Search code examples
securityscreen-scraping

how can I protect scraping of certain data on my web pages?


I want to protect only certain numbers that are displayed after each request. There are about 30 such numbers. I was planning to have images generated in the place of those numerbers, but if the image is not warped as with captcha, wont scripts be able to decipher the number anyway? Also, how much of a performance hit would loading images be vs text?


Solution

  • It's not possible.

    • You use javascript and encrypt the page, using document.write() calls after decrypting. I either scrape from the browser's display or feed the page through a JS engine to get the output.
    • You use Flash. I can poke into the flash file and get the values. You encrypt them in the flash and I can just run it then grab the output from the interpreter's display as a sequence of images.
    • You use images and I can just feed them through an OCR.

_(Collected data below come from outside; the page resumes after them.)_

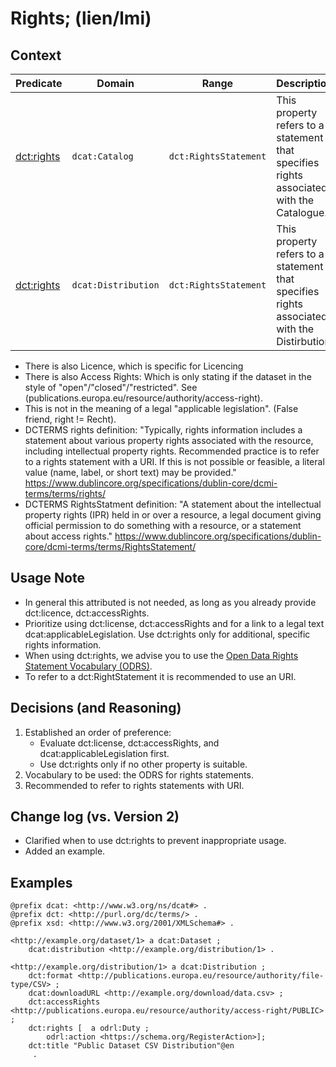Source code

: # Rights; (lien/lmi)

## Context
| **Predicate**                                                             | **Domain**         | **Range**            | **Description**                                                                                   |
|---------------------------------------------------------------------------|-------------------|----------------------|---------------------------------------------------------------------------------------------------|
| [dct:rights](https://www.dcat-ap.ch/releases/2.0/dcat-ap-ch.html#catalog-rights) | `dcat:Catalog`    | `dct:RightsStatement` |  This property refers to a statement that specifies rights associated with the Catalogue.                            |
| [dct:rights](https://www.dcat-ap.ch/releases/2.0/dcat-ap-ch.html#distribution-rights) | `dcat:Distribution`    | `dct:RightsStatement` | This property refers to a statement that specifies rights associated with the Distirbution                                 |

 * There is also Licence, which is specific for Licencing 
 * There is also Access Rights: Which is only stating if the dataset in the style of "open"/"closed"/"restricted". See (publications.europa.eu/resource/authority/access-right).
 * This is not in the meaning of a legal "applicable legislation". (False friend, right != Recht).
 * DCTERMS rights definition: "Typically, rights information includes a statement about various property rights associated with the resource, including intellectual property rights. Recommended practice is to refer to a rights statement with a URI. If this is not possible or feasible, a literal value (name, label, or short text) may be provided." https://www.dublincore.org/specifications/dublin-core/dcmi-terms/terms/rights/ 
 * DCTERMS RightsStatment definition: "A statement about the intellectual property rights (IPR) held in or over a resource, a legal document giving official permission to do something with a resource, or a statement about access rights." https://www.dublincore.org/specifications/dublin-core/dcmi-terms/terms/RightsStatement/ 

## Usage Note
- In general this attributed is not needed, as long as you already provide dct:licence, dct:accessRights. 
- Prioritize using dct:license, dct:accessRights and for a link to a legal text dcat:applicableLegislation. Use dct:rights only for additional, specific rights information.
- When using dct:rights, we advise you to use the [Open Data Rights Statement Vocabulary (ODRS)](http://schema.theodi.org/odrs/).
- To refer to a dct:RightStatement it is recommended to use an URI.

## Decisions (and Reasoning)

1. Established an order of preference:
    - Evaluate dct:license, dct:accessRights, and dcat:applicableLegislation first.
    - Use dct:rights only if no other property is suitable.
2. Vocabulary to be used: the ODRS for rights statements.
3. Recommended to refer to rights statements with URI.

## Change log (vs. Version 2)
- Clarified when to use dct:rights to prevent inappropriate usage.
- Added an example.  

## Examples 
```turtle
@prefix dcat: <http://www.w3.org/ns/dcat#> .
@prefix dct: <http://purl.org/dc/terms/> .
@prefix xsd: <http://www.w3.org/2001/XMLSchema#> .

<http://example.org/dataset/1> a dcat:Dataset ;
    dcat:distribution <http://example.org/distribution/1> .

<http://example.org/distribution/1> a dcat:Distribution ;
    dct:format <http://publications.europa.eu/resource/authority/file-type/CSV> ;
    dcat:downloadURL <http://example.org/download/data.csv> ;
    dct:accessRights <http://publications.europa.eu/resource/authority/access-right/PUBLIC> ;
    dct:rights [  a odrl:Duty ;
        odrl:action <https://schema.org/RegisterAction>];
    dct:title "Public Dataset CSV Distribution"@en 
     .
```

    You're in an arms race. What you need to do is make your information so useful and your pages so easy to use that you become the authority source. It's also handy to change your output formats regularly to keep up, but screen scrapers can handle that unless you make fairly radical changes. Radical changes drive users away because the page is continually unfamiliar to them.

    Your image solution wont' help much, and images are far less efficient. A number is usually only a few bytes long in HTML encoding. Images start at a few hundred bytes and expand to a 1k or more depending on how large you want. Images also will not render in the font the user has selected for their browser window, and are useless to people who use assisted computing devices (visually impaired people).